Here’s a quick summary of how this works: create a UDF using the CQL CREATE FUNCTION command, which causes the function to be propagated to every node in the cluster. When you execute a query that references the UDF, it is applied to each row of the query result.

Let’s create an example UDF to count the number of available rooms in the available_rooms_by_hotel_date table:

cqlsh:hotel> CREATE FUNCTION count_if_true(input boolean)
  RETURNS NULL ON NULL INPUT
  RETURNS int
  LANGUAGE java AS 'if (input) return 1; else return 0;';

Let’s dissect this command a bit at a time. You’ve created a UDF named count_if_true, which operates on a boolean parameter and returns an integer. You’ve also included a null check to make sure the function works effectively just in case the value is not defined. Note that if a UDF fails, execution of the query is aborted, so this can be an important check.

UDF Security

The 3.0 release added a security feature to run UDF code in a separate sandbox so that malicious functions can’t gain unauthorized access to a node’s Java runtime.

Next, note that you’ve declared this to be a Java implementation with the LANGUAGE clause. Cassandra natively supports functions and aggregates defined in Java and JavaScript. They can also be implemented using any language supported by the Java Scripting API specified in JSR 223, including Python, Ruby, and Scala. Functions defined in these languages require adding additional scripting engine JAR files to Cassandra’s Java CLASSPATH.

Finally, you include the actual Java syntax of the function with the AS clause. Now this function is somewhat trivial by itself, because all you’re doing is counting true values as 1. You’ll do something more powerful with this UDF in a bit.

First, however, try your UDF out on the available_rooms_by_hotel_date table to see how it works:

cqlsh:hotel> SELECT room_number, count_if_true(is_available)
  FROM available_rooms_by_hotel_date
  WHERE hotel_id='AZ123' and date='2016-01-05';

 room_number | hotel.count_if_true(is_available)
-------------+-----------------------------------
         101 |                                 1
         102 |                                 1
         103 |                                 1
         104 |                                 1
         105 |                                 1
(5 rows)

As you can see, the column with the function result is qualified with the hotel keyspace name. This is because each UDF is associated with a specific keyspace. If you were to execute a similar query in the DataStax Java Driver, you would find a Column in each Row with the name hotel_count_if_true_is_available.

User-defined aggregates

As you’ve just learned, user-defined functions operate on a single row. In order to perform operations across multiple rows, you create a user-defined aggregate.
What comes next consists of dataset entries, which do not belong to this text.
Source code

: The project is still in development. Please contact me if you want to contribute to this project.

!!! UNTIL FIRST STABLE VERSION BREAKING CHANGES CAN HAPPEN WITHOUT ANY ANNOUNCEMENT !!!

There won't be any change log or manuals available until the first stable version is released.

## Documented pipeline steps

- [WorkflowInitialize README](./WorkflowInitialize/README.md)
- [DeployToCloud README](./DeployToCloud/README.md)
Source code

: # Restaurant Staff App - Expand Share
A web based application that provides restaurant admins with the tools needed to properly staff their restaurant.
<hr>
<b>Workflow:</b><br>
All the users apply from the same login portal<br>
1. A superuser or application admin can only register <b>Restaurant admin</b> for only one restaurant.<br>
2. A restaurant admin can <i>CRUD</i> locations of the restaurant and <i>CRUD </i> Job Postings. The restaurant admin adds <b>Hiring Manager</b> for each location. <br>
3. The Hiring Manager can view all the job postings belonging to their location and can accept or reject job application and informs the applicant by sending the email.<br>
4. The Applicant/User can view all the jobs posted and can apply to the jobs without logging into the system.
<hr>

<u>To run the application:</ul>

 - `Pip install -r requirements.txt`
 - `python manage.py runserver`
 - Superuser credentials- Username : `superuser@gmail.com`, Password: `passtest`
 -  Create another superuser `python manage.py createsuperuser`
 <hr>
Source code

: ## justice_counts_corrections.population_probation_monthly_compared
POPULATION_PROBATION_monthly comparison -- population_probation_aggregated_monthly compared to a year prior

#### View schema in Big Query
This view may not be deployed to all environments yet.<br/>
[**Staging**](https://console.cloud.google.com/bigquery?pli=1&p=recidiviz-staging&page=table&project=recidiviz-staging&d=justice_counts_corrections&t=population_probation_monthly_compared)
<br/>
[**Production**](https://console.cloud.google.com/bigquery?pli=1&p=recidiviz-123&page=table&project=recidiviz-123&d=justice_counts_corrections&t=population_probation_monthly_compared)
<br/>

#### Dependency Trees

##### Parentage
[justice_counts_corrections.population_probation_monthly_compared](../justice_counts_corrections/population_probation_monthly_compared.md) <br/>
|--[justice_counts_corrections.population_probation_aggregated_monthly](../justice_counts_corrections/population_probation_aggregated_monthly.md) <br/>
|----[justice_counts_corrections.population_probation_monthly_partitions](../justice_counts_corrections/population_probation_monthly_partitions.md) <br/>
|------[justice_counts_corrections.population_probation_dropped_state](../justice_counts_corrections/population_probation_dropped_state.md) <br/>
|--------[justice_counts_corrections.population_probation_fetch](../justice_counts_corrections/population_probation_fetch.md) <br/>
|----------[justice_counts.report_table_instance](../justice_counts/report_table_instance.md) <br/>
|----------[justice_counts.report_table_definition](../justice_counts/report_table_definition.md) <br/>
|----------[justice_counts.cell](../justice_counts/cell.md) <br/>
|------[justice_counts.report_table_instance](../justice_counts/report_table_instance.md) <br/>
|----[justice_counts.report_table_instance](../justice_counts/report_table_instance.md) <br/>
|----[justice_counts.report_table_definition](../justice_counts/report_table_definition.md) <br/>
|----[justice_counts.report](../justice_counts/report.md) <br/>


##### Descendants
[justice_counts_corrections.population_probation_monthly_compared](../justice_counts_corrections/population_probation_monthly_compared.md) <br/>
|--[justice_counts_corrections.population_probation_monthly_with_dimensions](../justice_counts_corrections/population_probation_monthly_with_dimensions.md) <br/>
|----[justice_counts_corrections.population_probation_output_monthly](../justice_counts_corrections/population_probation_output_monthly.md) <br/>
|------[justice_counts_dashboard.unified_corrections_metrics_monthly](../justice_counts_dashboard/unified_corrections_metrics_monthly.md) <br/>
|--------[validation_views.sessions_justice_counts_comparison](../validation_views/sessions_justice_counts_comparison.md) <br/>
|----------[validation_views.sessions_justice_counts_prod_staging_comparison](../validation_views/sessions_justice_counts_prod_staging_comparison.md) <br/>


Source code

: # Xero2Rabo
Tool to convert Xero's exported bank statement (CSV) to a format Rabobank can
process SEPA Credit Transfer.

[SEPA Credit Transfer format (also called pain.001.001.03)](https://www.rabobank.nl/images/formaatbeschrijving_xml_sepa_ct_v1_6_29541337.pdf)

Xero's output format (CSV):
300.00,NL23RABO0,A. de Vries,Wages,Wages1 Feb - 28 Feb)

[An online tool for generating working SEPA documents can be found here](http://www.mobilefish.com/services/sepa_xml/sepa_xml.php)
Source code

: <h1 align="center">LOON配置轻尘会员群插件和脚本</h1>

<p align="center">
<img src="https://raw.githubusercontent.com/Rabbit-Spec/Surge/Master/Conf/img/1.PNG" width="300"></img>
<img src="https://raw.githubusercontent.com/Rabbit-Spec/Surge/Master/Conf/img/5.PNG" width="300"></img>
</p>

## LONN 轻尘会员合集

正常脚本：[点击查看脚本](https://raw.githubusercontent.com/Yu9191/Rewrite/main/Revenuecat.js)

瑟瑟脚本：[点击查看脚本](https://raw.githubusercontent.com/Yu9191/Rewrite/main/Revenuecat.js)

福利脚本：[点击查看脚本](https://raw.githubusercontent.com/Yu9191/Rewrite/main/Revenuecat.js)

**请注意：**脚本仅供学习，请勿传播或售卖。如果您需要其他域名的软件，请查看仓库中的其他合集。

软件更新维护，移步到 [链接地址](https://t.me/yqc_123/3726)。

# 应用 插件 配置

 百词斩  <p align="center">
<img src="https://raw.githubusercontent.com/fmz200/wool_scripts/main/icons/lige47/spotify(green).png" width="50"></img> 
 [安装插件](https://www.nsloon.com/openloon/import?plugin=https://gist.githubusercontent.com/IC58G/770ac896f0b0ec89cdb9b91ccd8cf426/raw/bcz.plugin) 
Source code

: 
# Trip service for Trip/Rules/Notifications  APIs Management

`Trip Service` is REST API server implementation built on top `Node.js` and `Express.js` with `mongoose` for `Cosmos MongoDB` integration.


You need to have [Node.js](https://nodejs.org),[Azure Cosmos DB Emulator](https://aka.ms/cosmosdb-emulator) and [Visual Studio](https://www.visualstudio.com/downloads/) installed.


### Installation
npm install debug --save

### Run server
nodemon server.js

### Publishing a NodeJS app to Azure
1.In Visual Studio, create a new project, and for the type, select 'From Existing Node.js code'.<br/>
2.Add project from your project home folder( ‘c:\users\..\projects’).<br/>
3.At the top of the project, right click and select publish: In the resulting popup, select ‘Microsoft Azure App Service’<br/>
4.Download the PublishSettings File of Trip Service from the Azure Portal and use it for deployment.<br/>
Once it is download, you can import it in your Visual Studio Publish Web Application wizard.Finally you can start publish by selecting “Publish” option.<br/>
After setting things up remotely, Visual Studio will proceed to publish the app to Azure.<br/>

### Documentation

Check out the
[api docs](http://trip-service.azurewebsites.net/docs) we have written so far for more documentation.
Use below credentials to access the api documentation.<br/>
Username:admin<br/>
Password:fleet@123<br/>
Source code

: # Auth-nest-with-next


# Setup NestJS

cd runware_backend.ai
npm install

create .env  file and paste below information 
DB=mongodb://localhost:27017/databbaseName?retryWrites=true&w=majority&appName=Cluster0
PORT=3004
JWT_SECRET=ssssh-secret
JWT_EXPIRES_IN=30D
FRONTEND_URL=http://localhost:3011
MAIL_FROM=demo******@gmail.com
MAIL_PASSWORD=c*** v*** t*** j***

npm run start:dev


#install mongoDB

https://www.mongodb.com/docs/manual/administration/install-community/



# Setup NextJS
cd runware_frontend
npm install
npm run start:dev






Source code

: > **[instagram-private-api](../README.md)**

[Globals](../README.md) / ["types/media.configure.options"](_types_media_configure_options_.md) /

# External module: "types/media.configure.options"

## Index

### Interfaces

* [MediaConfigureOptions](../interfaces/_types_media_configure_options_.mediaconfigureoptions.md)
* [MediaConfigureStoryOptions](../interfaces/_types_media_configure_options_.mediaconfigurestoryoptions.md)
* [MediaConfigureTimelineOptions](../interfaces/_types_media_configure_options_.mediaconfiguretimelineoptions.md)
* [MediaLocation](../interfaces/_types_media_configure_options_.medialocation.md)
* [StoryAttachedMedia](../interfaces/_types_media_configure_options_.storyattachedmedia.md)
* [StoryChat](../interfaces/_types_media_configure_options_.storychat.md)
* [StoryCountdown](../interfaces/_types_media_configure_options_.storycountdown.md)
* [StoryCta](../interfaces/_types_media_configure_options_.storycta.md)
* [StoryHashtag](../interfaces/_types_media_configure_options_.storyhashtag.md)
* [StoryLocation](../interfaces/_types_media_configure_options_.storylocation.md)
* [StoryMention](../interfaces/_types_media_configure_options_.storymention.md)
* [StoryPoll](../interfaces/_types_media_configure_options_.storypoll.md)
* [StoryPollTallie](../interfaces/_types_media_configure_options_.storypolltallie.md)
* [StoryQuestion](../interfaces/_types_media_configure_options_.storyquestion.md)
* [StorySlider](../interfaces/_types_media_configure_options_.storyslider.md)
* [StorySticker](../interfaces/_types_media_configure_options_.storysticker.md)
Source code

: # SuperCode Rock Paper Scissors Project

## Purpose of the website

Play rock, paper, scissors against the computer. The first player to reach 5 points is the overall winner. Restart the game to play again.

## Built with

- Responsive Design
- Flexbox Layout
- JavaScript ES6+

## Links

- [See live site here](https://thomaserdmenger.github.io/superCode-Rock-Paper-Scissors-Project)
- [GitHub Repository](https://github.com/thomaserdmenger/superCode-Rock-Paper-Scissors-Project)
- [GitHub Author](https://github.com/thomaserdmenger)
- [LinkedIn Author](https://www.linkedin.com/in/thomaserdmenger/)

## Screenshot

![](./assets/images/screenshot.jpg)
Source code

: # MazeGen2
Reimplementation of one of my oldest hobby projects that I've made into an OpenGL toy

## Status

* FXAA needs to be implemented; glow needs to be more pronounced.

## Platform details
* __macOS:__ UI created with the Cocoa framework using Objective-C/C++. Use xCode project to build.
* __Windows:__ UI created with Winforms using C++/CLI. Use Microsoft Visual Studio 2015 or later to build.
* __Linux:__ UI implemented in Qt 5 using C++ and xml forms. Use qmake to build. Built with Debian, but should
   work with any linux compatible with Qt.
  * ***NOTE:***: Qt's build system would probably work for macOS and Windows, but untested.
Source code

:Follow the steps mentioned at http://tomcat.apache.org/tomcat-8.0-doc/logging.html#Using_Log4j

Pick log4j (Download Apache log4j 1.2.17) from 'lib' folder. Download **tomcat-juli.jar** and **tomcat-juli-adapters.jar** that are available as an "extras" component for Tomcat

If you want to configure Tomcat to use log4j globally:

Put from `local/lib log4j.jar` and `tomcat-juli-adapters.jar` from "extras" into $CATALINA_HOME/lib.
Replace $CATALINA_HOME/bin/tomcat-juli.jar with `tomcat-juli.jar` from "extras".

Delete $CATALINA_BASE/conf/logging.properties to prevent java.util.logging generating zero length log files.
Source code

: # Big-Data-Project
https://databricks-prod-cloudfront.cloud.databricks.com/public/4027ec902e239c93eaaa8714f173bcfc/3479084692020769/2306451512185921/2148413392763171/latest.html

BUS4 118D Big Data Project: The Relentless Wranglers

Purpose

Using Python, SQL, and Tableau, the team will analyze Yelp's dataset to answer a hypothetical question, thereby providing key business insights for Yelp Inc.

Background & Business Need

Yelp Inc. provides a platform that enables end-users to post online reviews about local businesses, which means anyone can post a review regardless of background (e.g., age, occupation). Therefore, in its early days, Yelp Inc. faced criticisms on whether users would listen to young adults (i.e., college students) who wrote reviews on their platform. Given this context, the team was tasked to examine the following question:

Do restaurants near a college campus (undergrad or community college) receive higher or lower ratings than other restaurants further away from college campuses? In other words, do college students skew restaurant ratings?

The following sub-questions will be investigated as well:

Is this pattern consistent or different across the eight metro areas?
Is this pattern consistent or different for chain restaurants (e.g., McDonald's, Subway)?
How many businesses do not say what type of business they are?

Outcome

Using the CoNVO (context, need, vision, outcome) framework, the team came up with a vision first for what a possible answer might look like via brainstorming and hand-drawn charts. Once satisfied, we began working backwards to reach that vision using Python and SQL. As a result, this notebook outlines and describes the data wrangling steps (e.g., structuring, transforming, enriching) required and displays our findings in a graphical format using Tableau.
The UDA leverages two UDFs: a state function and an optional final function. A state function is executed against every row, while the final function, if present, operates on the results of the state function.

Let’s look at a simple example to help investigate how this works. First, you’ll need a state function. The count_if_true function is close, but you need to make a small change to allow the available count to be summed across multiple rows. Let’s create a new function that allows a running total to be passed in, incremented, and returned:

cqlsh:hotel> CREATE FUNCTION state_count_if_true(total int, input boolean)
  RETURNS NULL ON NULL INPUT
  RETURNS int
  LANGUAGE java AS 'if (input) return total+1; else return total;';

Note that the total parameter is passed as the first parameter, with its type matching the return type of the function (int). For a UDF to be used as a state function, the first parameter type and return types must match. The second parameter is the boolean returned by the count_if_true UDF.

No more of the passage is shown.